*WHAT TO WORK ON*:
Scan the data below and pick out the lines containing the word "benevolence".

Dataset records
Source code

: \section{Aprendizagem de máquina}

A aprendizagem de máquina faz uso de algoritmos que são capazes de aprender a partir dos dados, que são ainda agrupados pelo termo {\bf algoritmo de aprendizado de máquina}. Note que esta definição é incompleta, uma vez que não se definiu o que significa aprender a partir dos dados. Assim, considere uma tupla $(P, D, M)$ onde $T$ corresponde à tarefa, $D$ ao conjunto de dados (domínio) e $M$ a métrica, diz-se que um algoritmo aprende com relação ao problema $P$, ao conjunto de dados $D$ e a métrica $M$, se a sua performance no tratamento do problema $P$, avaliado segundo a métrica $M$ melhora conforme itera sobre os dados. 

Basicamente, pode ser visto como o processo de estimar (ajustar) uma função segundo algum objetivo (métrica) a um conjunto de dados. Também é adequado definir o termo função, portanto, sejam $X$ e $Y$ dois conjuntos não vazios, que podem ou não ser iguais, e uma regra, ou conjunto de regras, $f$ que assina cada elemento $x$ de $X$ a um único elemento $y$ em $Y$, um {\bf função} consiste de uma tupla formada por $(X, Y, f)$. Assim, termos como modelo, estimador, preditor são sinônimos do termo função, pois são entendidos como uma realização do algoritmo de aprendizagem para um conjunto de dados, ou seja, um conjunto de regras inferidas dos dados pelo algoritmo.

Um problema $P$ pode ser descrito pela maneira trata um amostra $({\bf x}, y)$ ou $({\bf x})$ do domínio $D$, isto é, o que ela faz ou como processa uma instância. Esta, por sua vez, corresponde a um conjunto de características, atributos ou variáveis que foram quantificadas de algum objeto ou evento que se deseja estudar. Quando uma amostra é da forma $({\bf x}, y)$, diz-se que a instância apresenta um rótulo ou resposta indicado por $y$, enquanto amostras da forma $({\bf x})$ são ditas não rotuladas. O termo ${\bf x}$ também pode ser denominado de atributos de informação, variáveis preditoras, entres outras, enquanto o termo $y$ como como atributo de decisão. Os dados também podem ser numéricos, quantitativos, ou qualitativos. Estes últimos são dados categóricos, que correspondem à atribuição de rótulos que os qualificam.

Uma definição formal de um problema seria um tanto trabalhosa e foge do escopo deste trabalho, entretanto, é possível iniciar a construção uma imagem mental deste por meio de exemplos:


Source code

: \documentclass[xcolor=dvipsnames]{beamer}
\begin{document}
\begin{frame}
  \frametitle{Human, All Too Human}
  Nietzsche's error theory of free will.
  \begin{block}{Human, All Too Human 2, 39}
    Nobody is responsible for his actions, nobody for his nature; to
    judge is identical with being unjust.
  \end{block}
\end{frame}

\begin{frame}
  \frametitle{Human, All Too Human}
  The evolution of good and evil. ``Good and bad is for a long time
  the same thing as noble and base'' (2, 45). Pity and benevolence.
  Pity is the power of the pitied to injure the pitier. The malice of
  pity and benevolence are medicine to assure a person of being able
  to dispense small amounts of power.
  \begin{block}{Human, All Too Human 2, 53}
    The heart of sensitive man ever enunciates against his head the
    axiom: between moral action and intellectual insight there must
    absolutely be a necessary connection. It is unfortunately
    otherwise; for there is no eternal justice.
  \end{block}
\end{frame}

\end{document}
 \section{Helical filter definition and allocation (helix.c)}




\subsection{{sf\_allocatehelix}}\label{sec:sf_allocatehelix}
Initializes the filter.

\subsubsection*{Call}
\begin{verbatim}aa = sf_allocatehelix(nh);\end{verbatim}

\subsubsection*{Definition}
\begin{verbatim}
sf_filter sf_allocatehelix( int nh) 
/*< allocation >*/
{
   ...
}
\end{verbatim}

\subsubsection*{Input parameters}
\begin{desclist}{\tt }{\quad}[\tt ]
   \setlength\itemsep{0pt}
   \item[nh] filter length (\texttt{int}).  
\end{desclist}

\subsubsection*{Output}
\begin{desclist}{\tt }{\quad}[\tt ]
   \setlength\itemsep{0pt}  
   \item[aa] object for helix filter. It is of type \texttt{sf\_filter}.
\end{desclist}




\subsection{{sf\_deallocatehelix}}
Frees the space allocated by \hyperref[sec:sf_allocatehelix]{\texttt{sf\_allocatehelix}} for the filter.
* * *
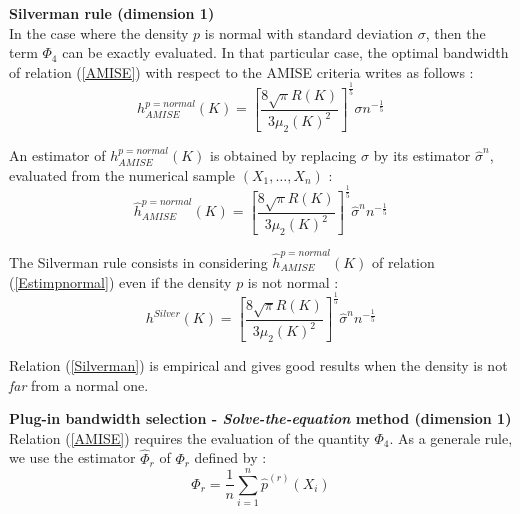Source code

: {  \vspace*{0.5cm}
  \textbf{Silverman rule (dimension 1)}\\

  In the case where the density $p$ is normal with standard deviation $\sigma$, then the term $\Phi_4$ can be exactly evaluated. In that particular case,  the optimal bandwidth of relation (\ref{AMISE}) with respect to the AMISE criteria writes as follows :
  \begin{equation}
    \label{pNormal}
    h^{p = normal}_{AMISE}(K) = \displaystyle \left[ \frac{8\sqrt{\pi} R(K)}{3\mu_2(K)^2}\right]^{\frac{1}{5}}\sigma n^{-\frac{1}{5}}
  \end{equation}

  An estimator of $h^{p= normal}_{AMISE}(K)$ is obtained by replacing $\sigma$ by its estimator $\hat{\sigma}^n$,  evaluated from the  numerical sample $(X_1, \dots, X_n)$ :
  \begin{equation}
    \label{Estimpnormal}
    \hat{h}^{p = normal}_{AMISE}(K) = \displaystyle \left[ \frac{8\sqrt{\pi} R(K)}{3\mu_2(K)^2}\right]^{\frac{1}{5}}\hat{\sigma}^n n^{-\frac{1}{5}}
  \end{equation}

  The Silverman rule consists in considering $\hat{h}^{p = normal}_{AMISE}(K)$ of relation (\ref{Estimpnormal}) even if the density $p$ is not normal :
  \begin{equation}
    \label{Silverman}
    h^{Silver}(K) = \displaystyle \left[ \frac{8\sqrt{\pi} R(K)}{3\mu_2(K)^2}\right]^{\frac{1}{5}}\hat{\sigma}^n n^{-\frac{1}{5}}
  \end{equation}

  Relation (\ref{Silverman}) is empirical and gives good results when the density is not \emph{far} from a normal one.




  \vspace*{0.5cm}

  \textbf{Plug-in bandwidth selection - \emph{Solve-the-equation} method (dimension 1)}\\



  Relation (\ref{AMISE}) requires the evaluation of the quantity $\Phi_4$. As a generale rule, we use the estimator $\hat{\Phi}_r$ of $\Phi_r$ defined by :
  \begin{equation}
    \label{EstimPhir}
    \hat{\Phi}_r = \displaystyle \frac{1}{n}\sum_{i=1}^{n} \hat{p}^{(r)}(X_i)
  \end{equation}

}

*RESULT*:
  the same thing as noble and base'' (2, 45). Pity and benevolence.
  pity and benevolence are medicine to assure a person of being able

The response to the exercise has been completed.